> [Exercise details] I would like you to output every record below exactly, apart from the pictures.
(Data shown begins)
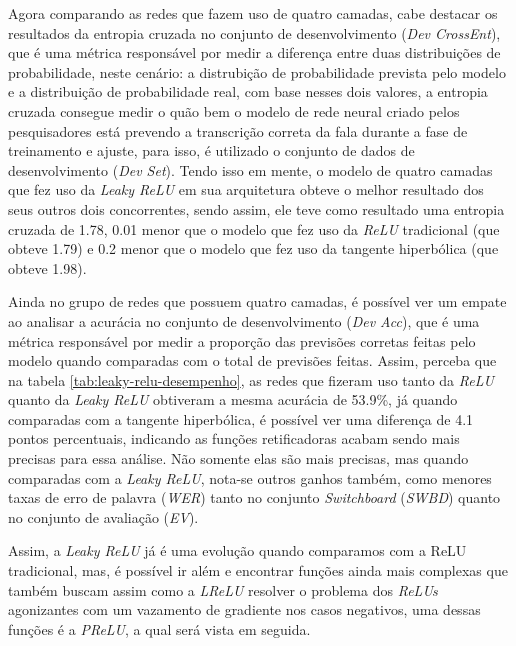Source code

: \begin{table}[ht]
\begin{threeparttable}
    \end{threeparttable}
\end{table}

Agora comparando as redes que fazem uso de quatro camadas, cabe destacar os resultados da entropia cruzada no conjunto de desenvolvimento (\textit{Dev CrossEnt}), que é uma métrica responsável por medir a diferença entre duas distribuições de probabilidade, neste cenário: a distrubição de probabilidade prevista pelo modelo e a distribuição de probabilidade real, com base nesses dois valores, a entropia cruzada consegue medir o quão bem o modelo de rede neural criado pelos pesquisadores está prevendo a transcrição correta da fala durante a fase de treinamento e ajuste, para isso, é utilizado o conjunto de dados de desenvolvimento (\textit{Dev Set}). Tendo isso em mente, o modelo de quatro camadas que fez uso da \textit{Leaky ReLU} em sua arquitetura obteve o melhor resultado dos seus outros dois concorrentes, sendo assim, ele teve como resultado uma entropia cruzada de 1.78, 0.01 menor que o modelo que fez uso da \textit{ReLU} tradicional (que obteve 1.79) e 0.2 menor que o modelo que fez uso da tangente hiperbólica (que obteve 1.98).

Ainda no grupo de redes que possuem quatro camadas, é possível ver um empate ao analisar a acurácia no conjunto de desenvolvimento (\textit{Dev Acc}), que é uma métrica responsável por medir a proporção das previsões corretas feitas pelo modelo quando comparadas com o total de previsões feitas. Assim, perceba que na tabela \ref{tab:leaky-relu-desempenho}, as redes que fizeram uso tanto da \textit{ReLU} quanto da \textit{Leaky ReLU} obtiveram a mesma acurácia de 53.9\%, já quando comparadas com a tangente hiperbólica, é possível ver uma diferença de 4.1 pontos percentuais, indicando as funções retificadoras acabam sendo mais precisas para essa análise. Não somente elas são mais precisas, mas quando comparadas com a \textit{Leaky ReLU}, nota-se outros ganhos também, como menores taxas de erro de palavra (\textit{WER}) tanto no conjunto \textit{Switchboard} (\textit{SWBD}) quanto no conjunto de avaliação (\textit{EV}).

Assim, a \textit{Leaky ReLU} já é uma evolução quando comparamos com a ReLU tradicional, mas, é possível ir além e encontrar funções ainda mais complexas que também buscam assim como a \textit{LReLU} resolver o problema dos \textit{ReLUs} agonizantes com um vazamento de gradiente nos casos negativos, uma dessas funções é a \textit{PReLU}, a qual será vista em seguida.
(Data shown ends)
> [Result of the task]
Source code

: \begin{table}[ht]
\begin{threeparttable}
    \end{threeparttable}
\end{table}

Agora comparando as redes que fazem uso de quatro camadas, cabe destacar os resultados da entropia cruzada no conjunto de desenvolvimento (\textit{Dev CrossEnt}), que é uma métrica responsável por medir a diferença entre duas distribuições de probabilidade, neste cenário: a distrubição de probabilidade prevista pelo modelo e a distribuição de probabilidade real, com base nesses dois valores, a entropia cruzada consegue medir o quão bem o modelo de rede neural criado pelos pesquisadores está prevendo a transcrição correta da fala durante a fase de treinamento e ajuste, para isso, é utilizado o conjunto de dados de desenvolvimento (\textit{Dev Set}). Tendo isso em mente, o modelo de quatro camadas que fez uso da \textit{Leaky ReLU} em sua arquitetura obteve o melhor resultado dos seus outros dois concorrentes, sendo assim, ele teve como resultado uma entropia cruzada de 1.78, 0.01 menor que o modelo que fez uso da \textit{ReLU} tradicional (que obteve 1.79) e 0.2 menor que o modelo que fez uso da tangente hiperbólica (que obteve 1.98).

Ainda no grupo de redes que possuem quatro camadas, é possível ver um empate ao analisar a acurácia no conjunto de desenvolvimento (\textit{Dev Acc}), que é uma métrica responsável por medir a proporção das previsões corretas feitas pelo modelo quando comparadas com o total de previsões feitas. Assim, perceba que na tabela \ref{tab:leaky-relu-desempenho}, as redes que fizeram uso tanto da \textit{ReLU} quanto da \textit{Leaky ReLU} obtiveram a mesma acurácia de 53.9\%, já quando comparadas com a tangente hiperbólica, é possível ver uma diferença de 4.1 pontos percentuais, indicando as funções retificadoras acabam sendo mais precisas para essa análise. Não somente elas são mais precisas, mas quando comparadas com a \textit{Leaky ReLU}, nota-se outros ganhos também, como menores taxas de erro de palavra (\textit{WER}) tanto no conjunto \textit{Switchboard} (\textit{SWBD}) quanto no conjunto de avaliação (\textit{EV}).

Assim, a \textit{Leaky ReLU} já é uma evolução quando comparamos com a ReLU tradicional, mas, é possível ir além e encontrar funções ainda mais complexas que também buscam assim como a \textit{LReLU} resolver o problema dos \textit{ReLUs} agonizantes com um vazamento de gradiente nos casos negativos, uma dessas funções é a \textit{PReLU}, a qual será vista em seguida.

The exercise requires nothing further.